Talking to a child about divorce

It’s no secret that divorce can be hard on children, but how you communicate news of a split largely sets the tone for and impacts how your child will feel about the whole process. By keeping the focus on clear and simple communication and tailoring the conversation to your child’s age and emotional state, you can explain how things will change and express future plans without upsetting your son or daughter any more than is necessary. For example, it’s important to carefully consider what you tell your child. Keep in mind that blaming a spouse or sharing inappropriate details can confuse and upset a child and even damage your relationship with him or her.

Remember, You and Your Spouse Are Both Still Parents

Despite your decision to divorce, presenting a unified front and delivering the news together can go a long way towards helping your child process and understand the divorce. This approach can convey and reinforce the message that you will both continue be a child’s parents regardless of where or with whom you or he or she lives.

In addition to presenting a unified front, it’s important to reassure your child that he or she is not the cause of the divorce. Unfortunately, many children feel that a divorce is somehow their fault and any words or actions that reinforce this belief can be very harmful to their emotional wellbeing and mental health.

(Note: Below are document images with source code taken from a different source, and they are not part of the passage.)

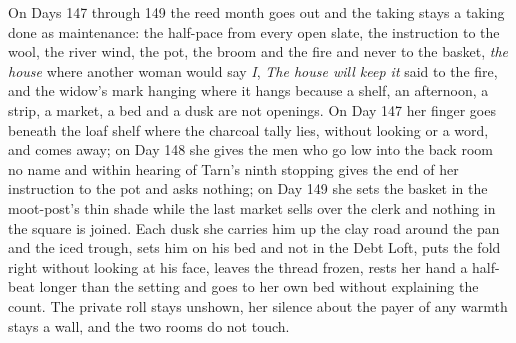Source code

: \documentclass{design/chronicle}
\begin{document}
{On Days 147 through 149 the reed month goes out and the taking stays a taking done as maintenance: the half-pace from every open slate, the instruction to the wool, the river wind, the pot, the broom and the fire and never to the basket, \emph{the house} where another woman would say \emph{I}, \emph{The house will keep it} said to the fire, and the widow’s mark hanging where it hangs because a shelf, an afternoon, a strip, a market, a bed and a dusk are not openings. On Day 147 her finger goes beneath the loaf shelf where the charcoal tally lies, without looking or a word, and comes away; on Day 148 she gives the men who go low into the back room no name and within hearing of Tarn’s ninth stopping gives the end of her instruction to the pot and asks nothing; on Day 149 she sets the basket in the moot-post’s thin shade while the last market sells over the clerk and nothing in the square is joined. Each dusk she carries him up the clay road around the pan and the iced trough, sets him on his bed and not in the Debt Loft, puts the fold right without looking at his face, leaves the thread frozen, rests her hand a half-beat longer than the setting and goes to her own bed without explaining the count. The private roll stays unshown, her silence about the payer of any warmth stays a wall, and the two rooms do not touch.

}
\end{document}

Truth and Timing Must Go Hand In Hand

Be sure that you and your spouse are really going to divorce before you say anything to your child. You don’t want to send any mixed messages, where a child doesn’t know what to expect from day to day or week to week. Make your decision as adults, and then decide when, where and how to tell a child. By working together and keeping your child and his or her best interests top-of-mind, the divorce process will be easier for everyone involved.

Stay Calm and Consistent

As you and your spouse move through the divorce process, your child will be watching. Make sure you both do your best to remain calm, and to avoid arguing in front of a son or daughter. Also, stay committed and consistent in your words and actions. The more your child sees that you are staying true to what you say, the less stressful the whole process will be for everyone.